[Exercise objective] Sift the listing for lines that hold the string "图为Jamie" and pull them out.

[Input data]
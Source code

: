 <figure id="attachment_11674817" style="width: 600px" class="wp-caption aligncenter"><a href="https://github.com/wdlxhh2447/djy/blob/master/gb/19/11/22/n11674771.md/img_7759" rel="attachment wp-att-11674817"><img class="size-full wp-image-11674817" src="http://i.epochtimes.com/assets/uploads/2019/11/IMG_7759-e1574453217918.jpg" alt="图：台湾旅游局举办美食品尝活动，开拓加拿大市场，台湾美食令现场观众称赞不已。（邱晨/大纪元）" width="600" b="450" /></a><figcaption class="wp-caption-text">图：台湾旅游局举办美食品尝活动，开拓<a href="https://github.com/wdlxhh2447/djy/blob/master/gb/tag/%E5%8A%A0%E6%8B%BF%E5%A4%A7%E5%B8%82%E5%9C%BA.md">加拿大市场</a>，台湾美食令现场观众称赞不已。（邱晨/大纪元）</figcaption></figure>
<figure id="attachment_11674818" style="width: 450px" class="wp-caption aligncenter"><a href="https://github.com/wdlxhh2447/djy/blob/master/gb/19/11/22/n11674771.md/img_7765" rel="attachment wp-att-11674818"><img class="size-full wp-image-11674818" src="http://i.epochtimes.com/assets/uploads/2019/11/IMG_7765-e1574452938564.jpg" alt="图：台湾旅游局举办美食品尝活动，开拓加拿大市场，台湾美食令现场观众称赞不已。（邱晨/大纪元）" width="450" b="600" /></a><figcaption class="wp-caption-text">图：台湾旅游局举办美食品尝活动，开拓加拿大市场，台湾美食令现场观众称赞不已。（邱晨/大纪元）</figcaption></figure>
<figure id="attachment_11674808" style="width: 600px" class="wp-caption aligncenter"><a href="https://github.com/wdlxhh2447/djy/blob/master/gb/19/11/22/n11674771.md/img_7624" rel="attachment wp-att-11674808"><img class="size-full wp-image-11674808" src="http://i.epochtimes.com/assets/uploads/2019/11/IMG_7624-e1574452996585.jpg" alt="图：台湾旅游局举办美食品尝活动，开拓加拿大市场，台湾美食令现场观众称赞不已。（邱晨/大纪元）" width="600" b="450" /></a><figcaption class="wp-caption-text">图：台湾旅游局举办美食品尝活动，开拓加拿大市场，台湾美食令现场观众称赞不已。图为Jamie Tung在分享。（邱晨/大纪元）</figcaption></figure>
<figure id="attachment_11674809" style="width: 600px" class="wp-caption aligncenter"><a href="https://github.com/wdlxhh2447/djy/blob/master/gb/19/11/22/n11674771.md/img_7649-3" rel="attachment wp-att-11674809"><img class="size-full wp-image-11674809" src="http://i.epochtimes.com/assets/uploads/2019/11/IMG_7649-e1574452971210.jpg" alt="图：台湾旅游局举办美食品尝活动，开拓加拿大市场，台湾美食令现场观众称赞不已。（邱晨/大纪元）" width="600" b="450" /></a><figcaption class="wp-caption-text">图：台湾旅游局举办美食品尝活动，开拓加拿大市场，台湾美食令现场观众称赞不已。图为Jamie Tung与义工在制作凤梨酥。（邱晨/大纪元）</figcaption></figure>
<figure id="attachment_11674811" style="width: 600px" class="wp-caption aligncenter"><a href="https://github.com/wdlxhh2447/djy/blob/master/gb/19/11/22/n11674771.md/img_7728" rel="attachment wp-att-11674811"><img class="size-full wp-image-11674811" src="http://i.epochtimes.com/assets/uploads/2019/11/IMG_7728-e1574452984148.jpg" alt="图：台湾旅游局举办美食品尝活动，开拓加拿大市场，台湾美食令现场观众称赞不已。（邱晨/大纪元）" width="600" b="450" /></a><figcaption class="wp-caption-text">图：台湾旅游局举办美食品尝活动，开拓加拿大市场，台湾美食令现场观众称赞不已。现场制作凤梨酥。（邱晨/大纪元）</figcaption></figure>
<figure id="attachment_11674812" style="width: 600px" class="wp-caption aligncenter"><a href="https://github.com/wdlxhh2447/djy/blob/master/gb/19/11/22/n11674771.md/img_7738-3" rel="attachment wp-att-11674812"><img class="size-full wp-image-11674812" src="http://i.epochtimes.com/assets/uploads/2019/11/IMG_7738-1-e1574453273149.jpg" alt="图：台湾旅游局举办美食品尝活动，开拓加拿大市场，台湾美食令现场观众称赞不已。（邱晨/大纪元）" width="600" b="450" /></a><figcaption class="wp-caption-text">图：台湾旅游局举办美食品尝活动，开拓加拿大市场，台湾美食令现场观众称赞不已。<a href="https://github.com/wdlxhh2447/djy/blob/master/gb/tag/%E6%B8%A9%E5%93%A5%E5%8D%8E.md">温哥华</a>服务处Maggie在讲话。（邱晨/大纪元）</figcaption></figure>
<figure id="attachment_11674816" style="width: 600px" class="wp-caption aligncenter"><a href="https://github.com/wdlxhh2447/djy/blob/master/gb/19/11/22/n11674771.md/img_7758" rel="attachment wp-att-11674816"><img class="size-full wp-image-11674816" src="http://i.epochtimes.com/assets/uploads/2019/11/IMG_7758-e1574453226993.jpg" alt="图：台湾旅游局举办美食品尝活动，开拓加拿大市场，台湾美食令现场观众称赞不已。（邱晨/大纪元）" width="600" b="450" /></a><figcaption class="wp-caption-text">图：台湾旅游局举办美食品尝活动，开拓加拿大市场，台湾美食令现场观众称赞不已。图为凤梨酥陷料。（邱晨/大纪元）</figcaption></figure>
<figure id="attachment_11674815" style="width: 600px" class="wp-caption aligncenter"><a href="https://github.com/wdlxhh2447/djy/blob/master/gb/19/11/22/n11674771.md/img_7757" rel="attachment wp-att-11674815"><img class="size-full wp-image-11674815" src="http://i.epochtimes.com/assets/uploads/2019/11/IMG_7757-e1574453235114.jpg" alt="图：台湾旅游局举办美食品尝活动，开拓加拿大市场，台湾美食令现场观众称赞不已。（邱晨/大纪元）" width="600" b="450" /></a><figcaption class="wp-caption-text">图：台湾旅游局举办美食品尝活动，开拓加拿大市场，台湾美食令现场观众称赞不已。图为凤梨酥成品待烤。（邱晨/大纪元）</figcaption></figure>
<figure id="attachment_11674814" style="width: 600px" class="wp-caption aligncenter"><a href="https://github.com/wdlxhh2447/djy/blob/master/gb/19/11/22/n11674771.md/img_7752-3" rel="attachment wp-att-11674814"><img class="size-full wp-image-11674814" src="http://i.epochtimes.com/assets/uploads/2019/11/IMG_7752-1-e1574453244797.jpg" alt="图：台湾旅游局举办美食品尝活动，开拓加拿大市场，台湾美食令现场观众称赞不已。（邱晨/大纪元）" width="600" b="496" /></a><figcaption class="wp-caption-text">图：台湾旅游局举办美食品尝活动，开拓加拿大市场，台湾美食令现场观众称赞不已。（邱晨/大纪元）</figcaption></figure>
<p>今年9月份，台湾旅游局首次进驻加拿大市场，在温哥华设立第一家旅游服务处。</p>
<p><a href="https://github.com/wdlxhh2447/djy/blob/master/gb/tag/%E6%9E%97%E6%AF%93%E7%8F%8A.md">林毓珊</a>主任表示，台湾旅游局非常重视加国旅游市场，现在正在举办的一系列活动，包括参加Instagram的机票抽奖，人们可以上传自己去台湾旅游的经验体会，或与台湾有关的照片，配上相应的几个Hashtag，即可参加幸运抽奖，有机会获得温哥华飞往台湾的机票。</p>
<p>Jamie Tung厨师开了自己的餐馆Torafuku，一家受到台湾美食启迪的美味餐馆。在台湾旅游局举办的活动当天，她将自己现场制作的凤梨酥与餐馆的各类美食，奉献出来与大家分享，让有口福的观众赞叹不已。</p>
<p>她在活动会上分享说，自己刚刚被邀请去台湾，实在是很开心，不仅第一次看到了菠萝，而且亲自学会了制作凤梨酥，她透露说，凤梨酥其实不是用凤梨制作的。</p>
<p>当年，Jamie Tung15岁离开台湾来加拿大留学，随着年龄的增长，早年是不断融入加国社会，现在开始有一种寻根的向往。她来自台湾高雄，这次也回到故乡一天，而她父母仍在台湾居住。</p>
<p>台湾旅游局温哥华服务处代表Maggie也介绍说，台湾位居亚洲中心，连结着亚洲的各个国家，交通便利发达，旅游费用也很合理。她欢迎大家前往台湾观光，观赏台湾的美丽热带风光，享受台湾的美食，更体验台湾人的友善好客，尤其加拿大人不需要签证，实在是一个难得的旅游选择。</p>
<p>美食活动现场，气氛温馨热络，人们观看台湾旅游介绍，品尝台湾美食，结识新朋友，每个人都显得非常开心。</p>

[Result for this exercise]
<figure id="attachment_11674808" style="width: 600px" class="wp-caption aligncenter"><a href="https://github.com/wdlxhh2447/djy/blob/master/gb/19/11/22/n11674771.md/img_7624" rel="attachment wp-att-11674808"><img class="size-full wp-image-11674808" src="http://i.epochtimes.com/assets/uploads/2019/11/IMG_7624-e1574452996585.jpg" alt="图：台湾旅游局举办美食品尝活动，开拓加拿大市场，台湾美食令现场观众称赞不已。（邱晨/大纪元）" width="600" b="450" /></a><figcaption class="wp-caption-text">图：台湾旅游局举办美食品尝活动，开拓加拿大市场，台湾美食令现场观众称赞不已。图为Jamie Tung在分享。（邱晨/大纪元）</figcaption></figure>
<figure id="attachment_11674809" style="width: 600px" class="wp-caption aligncenter"><a href="https://github.com/wdlxhh2447/djy/blob/master/gb/19/11/22/n11674771.md/img_7649-3" rel="attachment wp-att-11674809"><img class="size-full wp-image-11674809" src="http://i.epochtimes.com/assets/uploads/2019/11/IMG_7649-e1574452971210.jpg" alt="图：台湾旅游局举办美食品尝活动，开拓加拿大市场，台湾美食令现场观众称赞不已。（邱晨/大纪元）" width="600" b="450" /></a><figcaption class="wp-caption-text">图：台湾旅游局举办美食品尝活动，开拓加拿大市场，台湾美食令现场观众称赞不已。图为Jamie Tung与义工在制作凤梨酥。（邱晨/大纪元）</figcaption></figure>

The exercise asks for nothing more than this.